The interpretability of current intelligent diagnostic models for pathology images remains in its infancy. Despite some progress being made in diagnostic performance, most existing models have significant deficiencies in result interpretation and credibility. Existing research on the interpretability of deep models has primarily focused on natural image data, lacking interpretable model designs tailored to the characteristics of pathological data. Since physicians and patients must understand and trust the model’s diagnostic results, designing interpretable pathological models is crucial for diagnosis.
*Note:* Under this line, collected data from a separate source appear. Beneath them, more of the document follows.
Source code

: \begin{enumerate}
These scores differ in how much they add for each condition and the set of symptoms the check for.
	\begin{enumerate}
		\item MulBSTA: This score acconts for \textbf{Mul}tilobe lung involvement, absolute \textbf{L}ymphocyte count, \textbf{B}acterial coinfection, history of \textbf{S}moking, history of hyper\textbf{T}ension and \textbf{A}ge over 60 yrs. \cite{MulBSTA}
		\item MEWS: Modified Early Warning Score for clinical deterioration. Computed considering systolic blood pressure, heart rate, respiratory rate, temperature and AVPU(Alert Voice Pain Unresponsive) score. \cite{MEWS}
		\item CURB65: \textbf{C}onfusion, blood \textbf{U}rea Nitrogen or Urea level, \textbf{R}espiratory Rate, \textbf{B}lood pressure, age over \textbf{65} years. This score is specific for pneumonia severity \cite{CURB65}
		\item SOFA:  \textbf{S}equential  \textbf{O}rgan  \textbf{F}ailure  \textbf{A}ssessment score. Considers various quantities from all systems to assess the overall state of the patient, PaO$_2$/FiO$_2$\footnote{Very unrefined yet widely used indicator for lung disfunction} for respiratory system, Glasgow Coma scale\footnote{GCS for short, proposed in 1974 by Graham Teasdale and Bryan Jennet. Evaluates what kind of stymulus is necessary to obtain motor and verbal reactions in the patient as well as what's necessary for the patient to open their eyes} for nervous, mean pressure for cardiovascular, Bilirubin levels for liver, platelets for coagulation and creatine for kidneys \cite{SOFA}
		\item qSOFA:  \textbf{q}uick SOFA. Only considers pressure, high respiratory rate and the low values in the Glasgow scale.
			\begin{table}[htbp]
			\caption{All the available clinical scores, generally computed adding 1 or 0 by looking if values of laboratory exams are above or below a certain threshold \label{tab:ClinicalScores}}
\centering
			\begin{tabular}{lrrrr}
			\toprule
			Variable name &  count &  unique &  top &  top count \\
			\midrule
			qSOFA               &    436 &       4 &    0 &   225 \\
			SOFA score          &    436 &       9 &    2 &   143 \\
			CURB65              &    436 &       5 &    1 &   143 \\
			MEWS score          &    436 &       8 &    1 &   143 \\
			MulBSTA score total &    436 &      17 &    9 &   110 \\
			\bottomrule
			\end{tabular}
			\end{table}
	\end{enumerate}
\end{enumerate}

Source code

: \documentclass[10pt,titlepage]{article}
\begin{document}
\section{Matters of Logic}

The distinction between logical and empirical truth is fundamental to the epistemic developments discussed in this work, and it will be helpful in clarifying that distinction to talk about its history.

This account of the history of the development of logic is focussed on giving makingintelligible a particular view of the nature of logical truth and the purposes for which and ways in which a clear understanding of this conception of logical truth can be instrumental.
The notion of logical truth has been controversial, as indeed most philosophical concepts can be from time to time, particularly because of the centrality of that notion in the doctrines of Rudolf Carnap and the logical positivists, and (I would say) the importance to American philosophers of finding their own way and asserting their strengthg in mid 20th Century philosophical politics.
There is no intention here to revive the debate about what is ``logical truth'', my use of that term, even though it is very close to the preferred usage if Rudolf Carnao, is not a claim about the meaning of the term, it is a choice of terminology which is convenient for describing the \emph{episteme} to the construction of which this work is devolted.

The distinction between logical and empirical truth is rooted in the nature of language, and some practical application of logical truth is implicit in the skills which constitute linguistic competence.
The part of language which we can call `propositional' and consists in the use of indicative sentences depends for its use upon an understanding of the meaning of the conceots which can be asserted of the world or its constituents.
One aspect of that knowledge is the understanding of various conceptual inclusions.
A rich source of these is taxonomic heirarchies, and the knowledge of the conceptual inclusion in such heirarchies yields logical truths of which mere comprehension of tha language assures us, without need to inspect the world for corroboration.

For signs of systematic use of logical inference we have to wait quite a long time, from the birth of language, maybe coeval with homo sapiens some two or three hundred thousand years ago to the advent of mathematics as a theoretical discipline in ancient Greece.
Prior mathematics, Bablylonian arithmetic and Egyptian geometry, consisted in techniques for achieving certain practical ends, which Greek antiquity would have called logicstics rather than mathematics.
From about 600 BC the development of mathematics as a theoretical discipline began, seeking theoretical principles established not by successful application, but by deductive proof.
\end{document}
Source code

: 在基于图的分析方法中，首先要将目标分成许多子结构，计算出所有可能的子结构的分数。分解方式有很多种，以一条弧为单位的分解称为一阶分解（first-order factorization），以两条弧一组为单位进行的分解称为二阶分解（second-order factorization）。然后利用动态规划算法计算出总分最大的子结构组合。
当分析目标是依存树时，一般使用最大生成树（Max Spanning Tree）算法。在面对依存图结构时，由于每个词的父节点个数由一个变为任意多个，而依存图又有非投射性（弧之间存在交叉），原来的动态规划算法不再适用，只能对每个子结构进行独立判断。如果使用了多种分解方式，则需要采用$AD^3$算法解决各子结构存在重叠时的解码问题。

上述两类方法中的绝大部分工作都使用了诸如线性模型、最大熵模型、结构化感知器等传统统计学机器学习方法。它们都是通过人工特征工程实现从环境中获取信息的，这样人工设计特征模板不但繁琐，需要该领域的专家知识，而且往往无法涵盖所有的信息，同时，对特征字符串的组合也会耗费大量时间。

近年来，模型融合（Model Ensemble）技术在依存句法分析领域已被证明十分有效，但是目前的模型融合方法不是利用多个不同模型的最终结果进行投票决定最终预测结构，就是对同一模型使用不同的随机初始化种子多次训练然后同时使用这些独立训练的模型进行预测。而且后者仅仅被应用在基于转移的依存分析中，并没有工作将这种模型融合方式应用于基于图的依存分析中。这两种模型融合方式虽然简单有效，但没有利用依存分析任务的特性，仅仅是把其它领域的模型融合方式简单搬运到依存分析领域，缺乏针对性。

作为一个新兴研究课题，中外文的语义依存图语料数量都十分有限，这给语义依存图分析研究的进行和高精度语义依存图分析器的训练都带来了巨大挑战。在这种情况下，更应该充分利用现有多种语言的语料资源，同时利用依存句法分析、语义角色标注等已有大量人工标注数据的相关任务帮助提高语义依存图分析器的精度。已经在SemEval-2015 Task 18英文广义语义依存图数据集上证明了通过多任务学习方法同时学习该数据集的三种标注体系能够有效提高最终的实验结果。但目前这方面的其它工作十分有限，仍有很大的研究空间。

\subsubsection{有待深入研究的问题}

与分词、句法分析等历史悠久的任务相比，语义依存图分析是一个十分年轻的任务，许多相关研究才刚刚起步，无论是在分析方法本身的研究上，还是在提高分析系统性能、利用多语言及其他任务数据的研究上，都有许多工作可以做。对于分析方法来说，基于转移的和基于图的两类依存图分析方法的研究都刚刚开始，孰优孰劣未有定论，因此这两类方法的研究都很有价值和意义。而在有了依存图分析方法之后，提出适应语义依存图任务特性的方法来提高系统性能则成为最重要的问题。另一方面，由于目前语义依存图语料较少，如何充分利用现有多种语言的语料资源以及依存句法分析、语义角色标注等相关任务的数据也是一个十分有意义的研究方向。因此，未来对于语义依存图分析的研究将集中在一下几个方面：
In the future, the design of interpretable models for intelligent pathology image analysis will develop towards more in-depth and precise directions, including models that can provide detailed diagnostic processes and bases, enabling physicians and patients to intuitively understand how they reach diagnostic conclusions. For example, they could integrate visualization tools to display the region of interests (ROIs) and features extracted by the model in pathology images, and use interpretability algorithms to reveal the logic and data-driven factors behind their decisions. Additionally, future research could combine clinical, genetic, and other multimodal data to provide more comprehensive and enriched diagnostic bases, thereby enhancing diagnostic accuracy and reliability.

In summary, enhancing the interpretability of intelligent diagnostic models for pathology images represents a crucial development direction. Continuous improvement and optimization of the interpretability of model designs will ensure that intelligent diagnostic systems are widely accepted and applied in clinical practice, ultimately providing patients with higher-quality medical care.

Development of lightweight models and utilization of edge computing, cloud computing, and federated learning for resource-limited environments

As intelligent pathology image analysis technologies advance, their application in diverse clinical settings, including resource-limited settings, becomes increasingly important. Traditional DL models often require substantial computational resources and high-performance hardware, which may not be readily available in all medical facilities. Developing lightweight models optimized for efficiency and capable of running on less powerful systems will enhance the feasibility of deploying AI-powered solutions in these settings. Edge computing enables data processing to occur closer to the data source, reducing latency and reliance on continuous internet connectivity, which is particularly beneficial in remote or under-resourced settings. Cloud computing offers scalable resources for storage and computation, enabling institutions to leverage powerful analytics without significant investments in local infrastructure. Federated learning provides a framework for training models across multiple institutions without sharing sensitive patient data, addressing privacy concerns and legal restrictions while improving model robustness through diverse data exposure. By integrating these technologies, future research can focus on creating AI models that are not only effective but also accessible and practical for diverse medical settings, thereby enhancing the overall impact of intelligent pathology image analysis in global healthcare.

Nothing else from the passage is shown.